Mas, com o início de julho, a situação pareceu mudar. Entrava em circulação uma nova moeda no país, fruto do Plano Real, que prometia resolver a situação inflacionária do país. Era mês de Copa do Mundo. Apesar da euforia que sempre se instala no brasileiro quando o assunto é Copa, o desânimo criado por tantos maus eventos respingou na torcida pela seleção. Era difícil acreditar que, após 24 anos sem ganhar o título e naquele triste 1994, o Brasil conseguiria conquistar o tetracampeonato.
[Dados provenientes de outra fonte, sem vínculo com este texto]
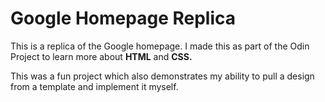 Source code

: # Google Homepage Replica

This is a replica of the Google homepage. I made this as part of the Odin Project to learn more about **HTML** and **CSS.**

This was a fun project which also demonstrates my ability to pull a design from a template and implement it myself.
Assim, desacreditada por muitos, a seleção avançou na competição, chegando à final contra a Itália. A ida para os pênaltis quase anunciava que o título não viria. Então, surgiu Baggio e sua cobrança para fora do gol. E com ela, as lágrimas dos jogadores, os pulos de campeão que preencheram as telas e os gritos de “É TETRA!” que puderam sair dos peitos dos torcedores brasileiros, mesmo dos mais descrentes. Há 25 anos atrás, o Brasil era, finalmente, tetracampeão mundial de futebol.

 

Desconfiança desde a convocação

Conhecida por seu futebol encantador, a seleção brasileira vinha de três decepções nas últimas Copas: em 1982 e 1986 o time, que contava com Zico e companhia, havia brilhado, mas fora eliminado nas quartas de final em ambas as situações; em 1990, o nível de jogo da seleção já não encantou tanto, e culminou na eliminação diante da Argentina de Maradona, nas oitavas de final. A seleção de 94, então, estava vivendo sob a sombra do times anteriores e não conseguia convencer da mesma maneira: apresentava um jogo mais defensivo e menos criativo; com exceção de Romário, o elenco não contava com grandes estrelas, e ainda amargava algumas derrotas durante as eliminatórias, como o 2 a 0 contra a Bolívia. O cenário realmente não era favorável. 

Mesmo assim, o técnico Carlos Alberto Parreira e seu assistente Zagallo apostaram em nomes como Taffarel, Dunga, Branco, Bebeto, Zinho e Raí para compor o time que embarcaria para o Mundial e surpreenderia a todos.

Parreira e Zagallo durante as eliminatórias em 1993 [Imagem: Arquivo LANCE!]
Além da falta de credibilidade da seleção canarinha, também chamava atenção o fato da Copa acontecer em um país como os Estados Unidos, sem grande tradição no futebol. Os norte-americanos tinham vencido países como Marrocos e o próprio Brasil na disputa por ser o país-sede, numa tentativa de popularizar em seu território o esporte que é paixão mundial. 

Marcos Uchôa, jornalista da TV Globo que esteve na cobertura da Copa em 1994, disse  que os estadunidenses têm um visão diferente sobre o futebol: “[Para eles] é um esporte de classe média e também de latinos. Não tem a popularidade do beisebol, basquete e futebol americano. Em 94 era ainda pior. Me lembro de conversar com um grupo de jovens e eles confundirem o Maradona com a Madonna. E ele era, na época, o jogador mais famoso do mundo. Nunca tinham ouvido falar dele”. No entanto, o Mundial dos Estados Unidos surpreendeu, batendo recordes de público e audiência: 70 mil pessoas lotaram os estádios durante os jogos,  maior número registrado até aquele ano, e cerca de três bilhões de pessoas assistiram à competição pela televisão ao redor do mundo.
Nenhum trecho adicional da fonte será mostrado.